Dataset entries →
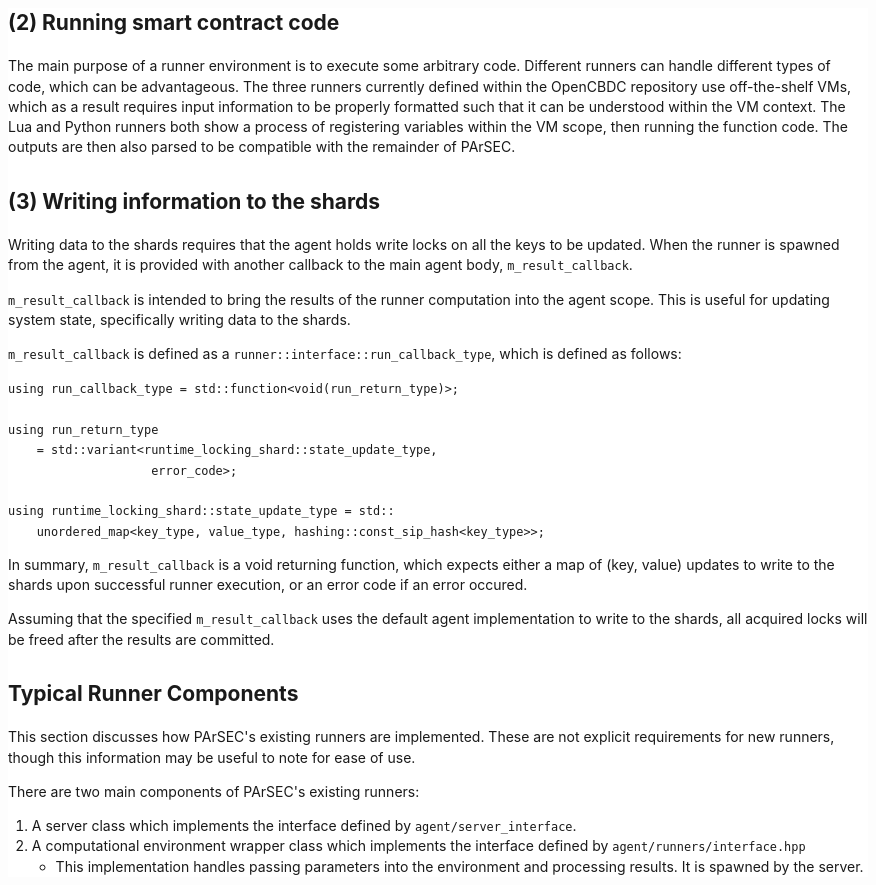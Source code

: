 
## (2) Running smart contract code

The main purpose of a runner environment is to execute some arbitrary code. Different runners
can handle different types of code, which can be advantageous. The three runners currently
defined within the OpenCBDC repository use off-the-shelf VMs, which as a result requires 
input information to be properly formatted such that it can be understood within the VM context. The Lua and Python runners both show a process of registering variables within 
the VM scope, then running the function code. The outputs are then also parsed to
be compatible with the remainder of PArSEC. 

## (3) Writing information to the shards
Writing data to the shards requires that the agent holds write locks on all the keys to be updated. When the runner is spawned 
from the agent, it is provided with another callback to the main agent body, `m_result_callback`. 

`m_result_callback` is intended to bring the results of the runner computation into the agent scope. This is useful for updating 
system state, specifically writing data to the shards.

`m_result_callback` is defined as a `runner::interface::run_callback_type`, which is defined as follows:
```
using run_callback_type = std::function<void(run_return_type)>;

using run_return_type
    = std::variant<runtime_locking_shard::state_update_type,
                    error_code>;

using runtime_locking_shard::state_update_type = std::
    unordered_map<key_type, value_type, hashing::const_sip_hash<key_type>>;
```

In summary, `m_result_callback` is a void returning function, which expects either a map of (key, value) updates to write to the
shards upon successful runner execution, or an error code if an error occured. 

Assuming that the specified `m_result_callback` uses the default agent implementation to write to the shards, all acquired locks
will be freed after the results are committed.


## Typical Runner Components
This section discusses how PArSEC's existing runners are implemented. These are 
not explicit requirements for new runners, though this information may be useful
to note for ease of use.

There are two main components of PArSEC's existing runners:
1. A server class which implements the interface defined by `agent/server_interface`.
2. A computational environment wrapper class which implements the interface defined by `agent/runners/interface.hpp`
    - This implementation handles passing parameters into the environment and processing results. It is spawned by the server.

Problem statement →
Gather and copy every line of the data in which the string "scope" is found.

Solution to this exercise →
the VM scope, then running the function code. The outputs are then also parsed to
`m_result_callback` is intended to bring the results of the runner computation into the agent scope. This is useful for updating 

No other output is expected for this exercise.